Families and clusters (CLUFAM)

Introduction.

A family is defined as a group of one or more amino acids consecutively located in the sequence. Families are not something very intelligent or so, it is just a way of giving names to stretches of amino acids. One can for example give all major secondary structure elements their own name. Families can at several stages be used as input for options. It is for example possible to give families a color, or delete all residues in a family.

Commands that are related to usage of families are easily recognized because they have the three letter combination FAM in their name.

A cluster is a group of residues that does not need to sit next to each other in the sequence. In a way clusters are sets of families.

Commands that are related to usage of clusters are easily recognized because they have the three letter combination CLU in their name.

There are no restrictions to residues in families or clusters, they dont need to contact each other, they can be mixed protein, nucleic acid, drugs, ions and water, etc. The only problem is that some options can not accept every cluster as input. E.g. a protein mutation option can not accept as input range a family that contains drugs.
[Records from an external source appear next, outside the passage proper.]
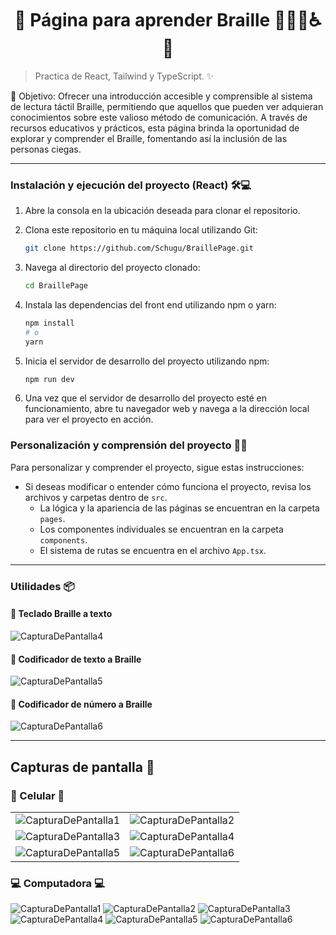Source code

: <h1 align='center'>🌟 Página para aprender Braille 📖🧑‍🦯♿️🌟</h1>

> Practica de React, Tailwind y TypeScript. ✨

🎯 Objetivo: Ofrecer una introducción accesible y comprensible al sistema de lectura táctil Braille, permitiendo que aquellos que pueden ver adquieran conocimientos sobre este valioso método de comunicación. A través de recursos educativos y prácticos, esta página brinda la oportunidad de explorar y comprender el Braille, fomentando así la inclusión de las personas ciegas.

------------

### Instalación y ejecución del proyecto (React) 🛠️💻

1. Abre la consola en la ubicación deseada para clonar el repositorio.

2. Clona este repositorio en tu máquina local utilizando Git:

    ```bash
    git clone https://github.com/Schugu/BraillePage.git
    ```

3. Navega al directorio del proyecto clonado:

    ```bash
    cd BraillePage
    ```

4. Instala las dependencias del front end utilizando npm o yarn:

    ```bash
    npm install
    # o
    yarn
    ```

5. Inicia el servidor de desarrollo del proyecto utilizando npm:

    ```bash
    npm run dev
    ```

6. Una vez que el servidor de desarrollo del proyecto esté en funcionamiento, abre tu navegador web y navega a la dirección local para ver el proyecto en acción.

### Personalización y comprensión del proyecto 🎨🧠

Para personalizar y comprender el proyecto, sigue estas instrucciones:

- Si deseas modificar o entender cómo funciona el proyecto, revisa los archivos y carpetas dentro de `src`. 
    - La lógica y la apariencia de las páginas se encuentran en la carpeta `pages`.
    - Los componentes individuales se encuentran en la carpeta `components`.
    - El sistema de rutas se encuentra en el archivo `App.tsx`.

------------

### Utilidades 📦

#### 📌 Teclado Braille a texto 
<img src='public/screenshots/desktop/4.png' alt='CapturaDePantalla4'>

#### 📌 Codificador de texto a Braille
<img src='public/screenshots/desktop/5.png' alt='CapturaDePantalla5'>

#### 📌 Codificador de número a Braille
<img src='public/screenshots/desktop/6.png' alt='CapturaDePantalla6'>

------------

## Capturas de pantalla 📸
### 📱 Celular 📱
<table width="100%">
  <tr>
    <td width="50%">
      <img src='public/screenshots/cellphone/1.png' alt='CapturaDePantalla1'>
    </td>
    <td width="50%">
        <img src='public/screenshots/cellphone/2.png' alt='CapturaDePantalla2'>
    </td>
  </tr>
  <tr>
    <td width="50%">
      <img src='public/screenshots/cellphone/3.png' alt='CapturaDePantalla3'>
    </td>
    <td width="50%">
        <img src='public/screenshots/cellphone/4.png' alt='CapturaDePantalla4'>
    </td>
  </tr>
  <tr>
    <td width="50%">
      <img src='public/screenshots/cellphone/5.png' alt='CapturaDePantalla5'>
    </td>
    <td width="50%">
        <img src='public/screenshots/cellphone/6.png' alt='CapturaDePantalla6'>
    </td>
  </tr>
 
</table>

### 💻 Computadora 💻
<img src='public/screenshots/desktop/1.png' alt='CapturaDePantalla1'>
<img src='public/screenshots/desktop/2.png' alt='CapturaDePantalla2'>
<img src='public/screenshots/desktop/3.png' alt='CapturaDePantalla3'>
<img src='public/screenshots/desktop/4.png' alt='CapturaDePantalla4'>
<img src='public/screenshots/desktop/5.png' alt='CapturaDePantalla5'>
<img src='public/screenshots/desktop/6.png' alt='CapturaDePantalla6'>

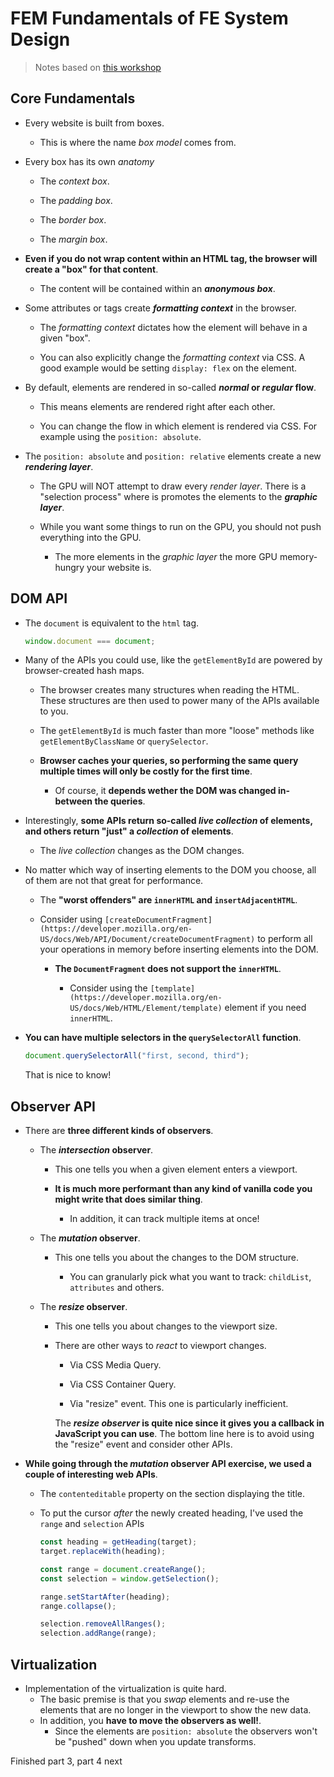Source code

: # FEM Fundamentals of FE System Design

> Notes based on [this workshop](https://frontendmasters.com/workshops/systems-design/)

## Core Fundamentals

- Every website is built from boxes.

  - This is where the name _box model_ comes from.

- Every box has its own _anatomy_

  - The _context box_.

  - The _padding box_.

  - The _border box_.

  - The _margin box_.

- **Even if you do not wrap content within an HTML tag, the browser will create a "box" for that content**.

  - The content will be contained within an **_anonymous box_**.

- Some attributes or tags create **_formatting context_** in the browser.

  - The _formatting context_ dictates how the element will behave in a given "box".

  - You can also explicitly change the _formatting context_ via CSS. A good example would be setting `display: flex` on the element.

- By default, elements are rendered in so-called **_normal_ or _regular_ flow**.

  - This means elements are rendered right after each other.

  - You can change the flow in which element is rendered via CSS. For example using the `position: absolute`.

- The `position: absolute` and `position: relative` elements create a new **_rendering layer_**.

  - The GPU will NOT attempt to draw every _render layer_. There is a "selection process" where is promotes the elements to the **_graphic layer_**.

  - While you want some things to run on the GPU, you should not push everything into the GPU.

    - The more elements in the _graphic layer_ the more GPU memory-hungry your website is.

## DOM API

- The `document` is equivalent to the `html` tag.

  ```js
  window.document === document;
  ```

- Many of the APIs you could use, like the `getElementById` are powered by browser-created hash maps.

  - The browser creates many structures when reading the HTML. These structures are then used to power many of the APIs available to you.

  - The `getElementById` is much faster than more "loose" methods like `getElementByClassName` or `querySelector`.

  - **Browser caches your queries, so performing the same query multiple times will only be costly for the first time**.

    - Of course, it **depends wether the DOM was changed in-between the queries**.

- Interestingly, **some APIs return so-called _live collection_ of elements, and others return "just" a _collection_ of elements**.

  - The _live collection_ changes as the DOM changes.

- No matter which way of inserting elements to the DOM you choose, all of them are not that great for performance.

  - The **"worst offenders" are `innerHTML` and `insertAdjacentHTML`**.

  - Consider using `[createDocumentFragment](https://developer.mozilla.org/en-US/docs/Web/API/Document/createDocumentFragment)` to perform all your operations in memory before inserting elements into the DOM.

    - **The `DocumentFragment` does not support the `innerHTML`**.

      - Consider using the `[template](https://developer.mozilla.org/en-US/docs/Web/HTML/Element/template)` element if you need `innerHTML`.

- **You can have multiple selectors in the `querySelectorAll` function**.

  ```js
  document.querySelectorAll("first, second, third");
  ```

  That is nice to know!

## Observer API

- There are **three different kinds of observers**.

  - The **_intersection_ observer**.

    - This one tells you when a given element enters a viewport.

    - **It is much more performant than any kind of vanilla code you might write that does similar thing**.

      - In addition, it can track multiple items at once!

  - The **_mutation_ observer**.

    - This one tells you about the changes to the DOM structure.

      - You can granularly pick what you want to track: `childList`, `attributes` and others.

  - The **_resize_ observer**.

    - This one tells you about changes to the viewport size.

    - There are other ways to _react_ to viewport changes.

      - Via CSS Media Query.

      - Via CSS Container Query.

      - Via "resize" event. This one is particularly inefficient.

      The **_resize observer_ is quite nice since it gives you a callback in JavaScript you can use**. The bottom line here is to avoid using the "resize" event and consider other APIs.

- **While going through the _mutation_ observer API exercise, we used a couple of interesting web APIs**.

  - The `contenteditable` property on the section displaying the title.

  - To put the cursor _after_ the newly created heading, I've used the `range` and `selection` APIs

    ```js
    const heading = getHeading(target);
    target.replaceWith(heading);

    const range = document.createRange();
    const selection = window.getSelection();

    range.setStartAfter(heading);
    range.collapse();

    selection.removeAllRanges();
    selection.addRange(range);
    ```

## Virtualization

- Implementation of the virtualization is quite hard.
  - The basic premise is that you _swap_ elements and re-use the elements that are no longer in the viewport to show the new data.
  - In addition, you **have to move the observers as well!**.
    - Since the elements are `position: absolute` the observers won't be "pushed" down when you update transforms.

Finished part 3, part 4 next
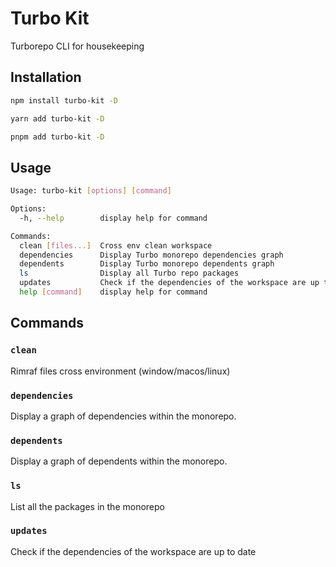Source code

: # Turbo Kit

Turborepo CLI for housekeeping

## Installation

```sh
npm install turbo-kit -D
```

```sh
yarn add turbo-kit -D
```

```sh
pnpm add turbo-kit -D
```

## Usage

```sh
Usage: turbo-kit [options] [command]

Options:
  -h, --help        display help for command

Commands:
  clean [files...]  Cross env clean workspace
  dependencies      Display Turbo monorepo dependencies graph     
  dependents        Display Turbo monorepo dependents graph
  ls                Display all Turbo repo packages
  updates           Check if the dependencies of the workspace are up to date
  help [command]    display help for command
```

## Commands

### `clean`

Rimraf files cross environment (window/macos/linux)

### `dependencies`

Display a graph of dependencies within the monorepo.

### `dependents`

Display a graph of dependents within the monorepo.

### `ls`

List all the packages in the monorepo

### `updates`

Check if the dependencies of the workspace are up to date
You can enter this menu with the commands CLUFAM, CLUSTER or FAMILY.

The general (is menu independent) option CHOOSE pre-selects a cluster. Every WHAT IF option that accepts clusters if residue input is required will, after using CHOOSE, use the cluster you created with the CHOOSE command instead of prompting you for residues. The NEWRNG command disables the CHOOSE option.

Families

Initialize families (INIFAM)

WHAT IF's entire memory about families can be initialized withe the INIFAM command. This command does not do anything with the amino acids that are in those families, just the information about the groupings will be erased.

List existing families (SHOFAM)

The command SHOFAM can be used to get a listing of all presently available families.

Create a family (SETFAM)

The command SETFAM will cause WHAT IF to prompt you for a residue range and a family name. The range will under that name be stored as a family.

Delete a family (DELFAM)

The command DELFAM will cause WHAT IF to prompt you for a a family name. This family will be removed from the list of families..

Clusters

Initialization of clusters (INICLU)

The command INICLU will cause WHAT IF to erase all information about the grouping of amino acids in clusters from its memory. Nothing is done with the amino acids themselves.

Listing the contents of a cluster (SHOCLU)

The command SHOCLU can be use to inspect the contents of a cluster. You will be prompted for the number of the cluster.

Manually defining clusters (SETCLU)

The command SETCLU will cause WHAT IF to prompt you for ranges of residues (finish input of ranges with a zero as usual), and for a cluster name.

Creating a cluster (HYDCLU)

A hydrophobic cluster is a group of amino acids which is generated by the following set of rules:

1) No amino acid has an accessibility above a certain threshold value (default = 1.0 Angstrom**2).

2) Every amino acid in the cluster is close to at least two other amino acids in the cluster; being close is defined as having at least one pair of atoms within a certain distance from each other (default = 5.0 Angstrom. <BR> The command HYDCLU will cause WHAT IF to prompt you for a residue and a residue range. It will try to generate the largest cluster (see above for definition) in the range with the first given residue in it.

Using clusters and families as input to other options

If WHAT IF prompts you for residues, it always asks you to give:
One residue
One range of residues
Multiple ranges of residues
If you are prompted for one residue, well, that is exactly what you can do: give one residue.

If you are prompted for one range, you can give ranges as usual, but you can also type the name of a family. The range of this family will become the input to the option.

If you are prompted for multiple ranges you can, every time when you are prompted for a range, give a range as usual, give the name of a family, or give the name of a cluster. If you give ranges, families, or clusters with overlapping residues that all residues will be used by the option that are part in at least one of those ranges, families or clusters.

Parameters for clusters and families

The following parameters influence the behaviour of at least one of the cluster or family options:

LIMBUR in the ACCESS parameter menu (LIMBUR)

The LIMBUR parameter in the parameters menu of the ACCESS menu determines the maximal allowed accessible surface in order for a residue to be called buried by the HYDCLU option.

VDWOVR in the ACCESS parameter menu (VDWOVR)

The VDWOVR parameter in the parameters menu of the ACCESS menu determines the maximal allowed distance between the Van der Waals' surfaces of two atoms in order for to be called a contact in the HYDCLU option. (This is the same parameter as VDWDST in the WATER parameter menu).

AA1OR3 in the general parameter menu (A1OR3)

The parameter AA1OR3 in the general parameter menu (you enter that menu with the SETPAR command) determines if the SHOCLU and SHOFAM commands list the residues in 1 or 3 letter code.